Saved data entries
§ §
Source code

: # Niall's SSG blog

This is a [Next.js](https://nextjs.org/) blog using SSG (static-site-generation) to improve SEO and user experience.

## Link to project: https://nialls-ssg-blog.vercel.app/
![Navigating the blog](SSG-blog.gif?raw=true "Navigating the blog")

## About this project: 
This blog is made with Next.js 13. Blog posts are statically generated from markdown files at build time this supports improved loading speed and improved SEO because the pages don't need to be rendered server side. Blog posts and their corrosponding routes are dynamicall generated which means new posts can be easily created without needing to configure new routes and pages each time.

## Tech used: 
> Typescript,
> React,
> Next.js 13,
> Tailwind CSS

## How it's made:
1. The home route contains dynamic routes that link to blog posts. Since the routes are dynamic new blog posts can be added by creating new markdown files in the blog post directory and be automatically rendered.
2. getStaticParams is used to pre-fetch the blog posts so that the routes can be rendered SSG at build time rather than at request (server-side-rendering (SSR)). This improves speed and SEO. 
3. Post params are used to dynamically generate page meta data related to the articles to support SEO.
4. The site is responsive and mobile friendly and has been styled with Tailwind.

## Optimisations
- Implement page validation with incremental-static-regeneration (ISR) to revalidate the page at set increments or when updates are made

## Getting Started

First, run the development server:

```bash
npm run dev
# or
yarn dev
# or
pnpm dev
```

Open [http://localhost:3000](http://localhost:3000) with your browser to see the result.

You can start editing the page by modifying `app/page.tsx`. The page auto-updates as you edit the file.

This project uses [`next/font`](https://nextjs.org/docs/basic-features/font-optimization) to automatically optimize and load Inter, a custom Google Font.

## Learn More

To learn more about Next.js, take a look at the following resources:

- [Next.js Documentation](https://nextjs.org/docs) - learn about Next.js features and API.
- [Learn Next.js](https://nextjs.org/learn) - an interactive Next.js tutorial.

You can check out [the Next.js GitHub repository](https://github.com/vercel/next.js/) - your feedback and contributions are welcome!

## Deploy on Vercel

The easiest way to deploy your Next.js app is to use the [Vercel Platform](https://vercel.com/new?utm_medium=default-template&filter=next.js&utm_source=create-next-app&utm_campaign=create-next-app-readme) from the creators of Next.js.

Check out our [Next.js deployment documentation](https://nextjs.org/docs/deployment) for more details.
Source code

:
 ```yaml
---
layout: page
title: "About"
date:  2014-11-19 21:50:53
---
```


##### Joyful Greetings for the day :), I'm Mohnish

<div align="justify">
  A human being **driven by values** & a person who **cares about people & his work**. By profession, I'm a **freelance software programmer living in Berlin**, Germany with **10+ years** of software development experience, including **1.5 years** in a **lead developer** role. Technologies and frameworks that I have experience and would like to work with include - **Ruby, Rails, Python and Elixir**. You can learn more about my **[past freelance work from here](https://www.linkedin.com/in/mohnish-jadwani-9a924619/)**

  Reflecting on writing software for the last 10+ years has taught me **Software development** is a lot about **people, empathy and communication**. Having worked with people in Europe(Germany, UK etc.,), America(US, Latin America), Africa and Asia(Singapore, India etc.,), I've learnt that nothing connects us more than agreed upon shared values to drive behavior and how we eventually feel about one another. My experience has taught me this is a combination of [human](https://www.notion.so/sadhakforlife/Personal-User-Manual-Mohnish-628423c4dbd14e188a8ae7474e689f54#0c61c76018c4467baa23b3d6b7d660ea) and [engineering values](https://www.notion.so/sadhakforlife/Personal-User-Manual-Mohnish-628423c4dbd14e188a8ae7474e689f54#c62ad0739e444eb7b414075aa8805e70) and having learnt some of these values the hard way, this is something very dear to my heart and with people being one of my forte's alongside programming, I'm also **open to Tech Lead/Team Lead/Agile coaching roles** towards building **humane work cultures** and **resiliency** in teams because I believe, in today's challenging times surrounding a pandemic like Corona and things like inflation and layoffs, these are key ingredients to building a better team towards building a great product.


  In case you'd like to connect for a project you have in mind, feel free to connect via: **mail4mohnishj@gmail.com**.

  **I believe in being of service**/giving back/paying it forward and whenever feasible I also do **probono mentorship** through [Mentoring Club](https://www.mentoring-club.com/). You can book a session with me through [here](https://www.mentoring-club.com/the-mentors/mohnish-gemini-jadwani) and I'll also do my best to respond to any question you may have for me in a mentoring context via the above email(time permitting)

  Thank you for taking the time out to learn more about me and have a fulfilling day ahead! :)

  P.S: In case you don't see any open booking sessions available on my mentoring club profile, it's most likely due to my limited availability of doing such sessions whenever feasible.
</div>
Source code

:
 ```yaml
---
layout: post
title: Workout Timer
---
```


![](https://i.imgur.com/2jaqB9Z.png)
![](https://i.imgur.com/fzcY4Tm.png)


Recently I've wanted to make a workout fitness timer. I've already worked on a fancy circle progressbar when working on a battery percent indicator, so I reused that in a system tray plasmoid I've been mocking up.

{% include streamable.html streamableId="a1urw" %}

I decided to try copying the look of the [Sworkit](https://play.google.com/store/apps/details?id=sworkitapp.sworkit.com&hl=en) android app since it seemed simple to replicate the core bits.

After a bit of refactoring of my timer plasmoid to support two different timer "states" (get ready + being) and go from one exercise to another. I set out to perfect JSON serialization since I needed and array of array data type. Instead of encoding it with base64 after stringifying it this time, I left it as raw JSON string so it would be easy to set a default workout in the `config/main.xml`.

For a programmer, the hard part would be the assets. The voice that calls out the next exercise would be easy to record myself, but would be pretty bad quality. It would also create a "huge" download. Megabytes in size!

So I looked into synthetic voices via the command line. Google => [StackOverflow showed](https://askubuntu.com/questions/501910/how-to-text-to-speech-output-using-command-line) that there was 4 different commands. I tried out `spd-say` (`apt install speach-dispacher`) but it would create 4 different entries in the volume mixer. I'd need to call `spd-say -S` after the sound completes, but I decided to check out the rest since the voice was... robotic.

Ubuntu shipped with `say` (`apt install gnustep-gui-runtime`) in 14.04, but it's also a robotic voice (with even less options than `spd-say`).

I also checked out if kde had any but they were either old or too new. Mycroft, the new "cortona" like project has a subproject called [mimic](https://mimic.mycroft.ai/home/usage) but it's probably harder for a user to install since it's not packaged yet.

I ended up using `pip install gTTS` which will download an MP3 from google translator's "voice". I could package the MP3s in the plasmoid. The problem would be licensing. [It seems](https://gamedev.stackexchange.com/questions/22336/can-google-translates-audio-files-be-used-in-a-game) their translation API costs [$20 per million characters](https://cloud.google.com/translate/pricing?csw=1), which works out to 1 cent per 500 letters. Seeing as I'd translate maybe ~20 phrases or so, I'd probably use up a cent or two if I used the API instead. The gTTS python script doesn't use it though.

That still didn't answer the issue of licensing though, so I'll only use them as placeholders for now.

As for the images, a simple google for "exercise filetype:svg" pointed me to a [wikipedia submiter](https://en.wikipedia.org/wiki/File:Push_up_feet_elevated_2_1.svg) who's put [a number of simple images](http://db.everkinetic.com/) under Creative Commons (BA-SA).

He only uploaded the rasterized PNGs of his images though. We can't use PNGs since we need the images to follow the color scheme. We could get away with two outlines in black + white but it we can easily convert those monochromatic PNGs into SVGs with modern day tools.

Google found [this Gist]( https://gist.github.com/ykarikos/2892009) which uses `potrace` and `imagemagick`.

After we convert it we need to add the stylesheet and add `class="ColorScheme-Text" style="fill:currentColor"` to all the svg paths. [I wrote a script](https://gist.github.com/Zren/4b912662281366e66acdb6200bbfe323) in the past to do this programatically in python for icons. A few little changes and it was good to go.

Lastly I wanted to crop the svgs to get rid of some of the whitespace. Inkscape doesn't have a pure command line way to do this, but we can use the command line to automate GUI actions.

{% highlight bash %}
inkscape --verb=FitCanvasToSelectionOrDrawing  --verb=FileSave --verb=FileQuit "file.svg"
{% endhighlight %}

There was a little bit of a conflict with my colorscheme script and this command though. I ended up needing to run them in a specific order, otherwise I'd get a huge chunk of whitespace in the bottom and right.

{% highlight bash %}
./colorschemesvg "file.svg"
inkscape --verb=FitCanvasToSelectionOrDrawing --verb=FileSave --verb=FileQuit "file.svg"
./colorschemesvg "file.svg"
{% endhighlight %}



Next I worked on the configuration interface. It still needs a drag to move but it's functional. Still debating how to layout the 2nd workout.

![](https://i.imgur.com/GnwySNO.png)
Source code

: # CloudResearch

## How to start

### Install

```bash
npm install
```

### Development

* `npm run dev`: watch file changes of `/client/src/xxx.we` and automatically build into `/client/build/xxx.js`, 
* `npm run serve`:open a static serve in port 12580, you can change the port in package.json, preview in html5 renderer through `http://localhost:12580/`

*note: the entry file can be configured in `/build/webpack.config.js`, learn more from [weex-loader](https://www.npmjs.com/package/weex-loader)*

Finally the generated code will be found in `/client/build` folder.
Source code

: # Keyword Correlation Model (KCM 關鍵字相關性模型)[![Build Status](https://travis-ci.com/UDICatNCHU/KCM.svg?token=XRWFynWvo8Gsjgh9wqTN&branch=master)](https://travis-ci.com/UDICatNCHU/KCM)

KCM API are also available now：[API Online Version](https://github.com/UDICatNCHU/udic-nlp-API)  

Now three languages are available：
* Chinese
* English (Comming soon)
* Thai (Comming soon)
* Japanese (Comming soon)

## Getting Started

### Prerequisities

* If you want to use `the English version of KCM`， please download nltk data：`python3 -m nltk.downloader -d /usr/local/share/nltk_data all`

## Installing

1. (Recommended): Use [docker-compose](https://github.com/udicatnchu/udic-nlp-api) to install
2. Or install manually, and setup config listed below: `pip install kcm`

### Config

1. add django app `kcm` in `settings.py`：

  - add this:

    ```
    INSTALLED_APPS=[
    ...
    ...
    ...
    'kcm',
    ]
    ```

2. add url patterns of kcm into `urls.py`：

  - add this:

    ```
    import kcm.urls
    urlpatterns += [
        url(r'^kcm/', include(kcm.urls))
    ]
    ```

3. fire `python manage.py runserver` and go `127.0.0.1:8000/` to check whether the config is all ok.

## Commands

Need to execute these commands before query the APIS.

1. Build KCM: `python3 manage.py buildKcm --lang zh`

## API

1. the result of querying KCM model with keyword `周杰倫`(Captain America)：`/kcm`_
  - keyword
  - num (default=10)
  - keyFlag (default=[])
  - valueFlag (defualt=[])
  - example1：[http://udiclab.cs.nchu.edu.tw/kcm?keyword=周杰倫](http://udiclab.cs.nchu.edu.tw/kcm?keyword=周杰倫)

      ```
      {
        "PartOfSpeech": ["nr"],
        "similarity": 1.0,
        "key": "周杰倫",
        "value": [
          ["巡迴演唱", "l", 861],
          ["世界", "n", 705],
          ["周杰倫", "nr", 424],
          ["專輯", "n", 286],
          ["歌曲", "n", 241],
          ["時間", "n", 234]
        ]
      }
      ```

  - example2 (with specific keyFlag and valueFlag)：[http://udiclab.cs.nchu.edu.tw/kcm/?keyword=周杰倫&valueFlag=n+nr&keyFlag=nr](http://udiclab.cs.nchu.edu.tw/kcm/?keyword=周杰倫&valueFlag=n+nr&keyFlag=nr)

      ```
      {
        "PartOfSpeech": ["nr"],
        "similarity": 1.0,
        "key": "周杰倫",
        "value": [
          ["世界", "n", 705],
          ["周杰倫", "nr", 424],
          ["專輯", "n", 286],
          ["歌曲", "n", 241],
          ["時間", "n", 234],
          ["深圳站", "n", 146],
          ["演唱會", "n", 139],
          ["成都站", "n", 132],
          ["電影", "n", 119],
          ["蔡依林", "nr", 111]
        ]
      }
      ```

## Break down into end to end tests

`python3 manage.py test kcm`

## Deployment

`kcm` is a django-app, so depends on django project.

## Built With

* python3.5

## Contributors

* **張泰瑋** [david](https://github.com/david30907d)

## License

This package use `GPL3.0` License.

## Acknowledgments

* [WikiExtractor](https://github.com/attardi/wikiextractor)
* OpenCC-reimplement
§ §
**Task prompt**
From the line that contains "on django project." through the last line of the records above, copy every line exactly and leave out the rest.

**Answer box**
`kcm` is a django-app, so depends on django project.

## Built With

* python3.5

## Contributors

* **張泰瑋** [david](https://github.com/david30907d)

## License

This package use `GPL3.0` License.

## Acknowledgments

* [WikiExtractor](https://github.com/attardi/wikiextractor)
* OpenCC-reimplement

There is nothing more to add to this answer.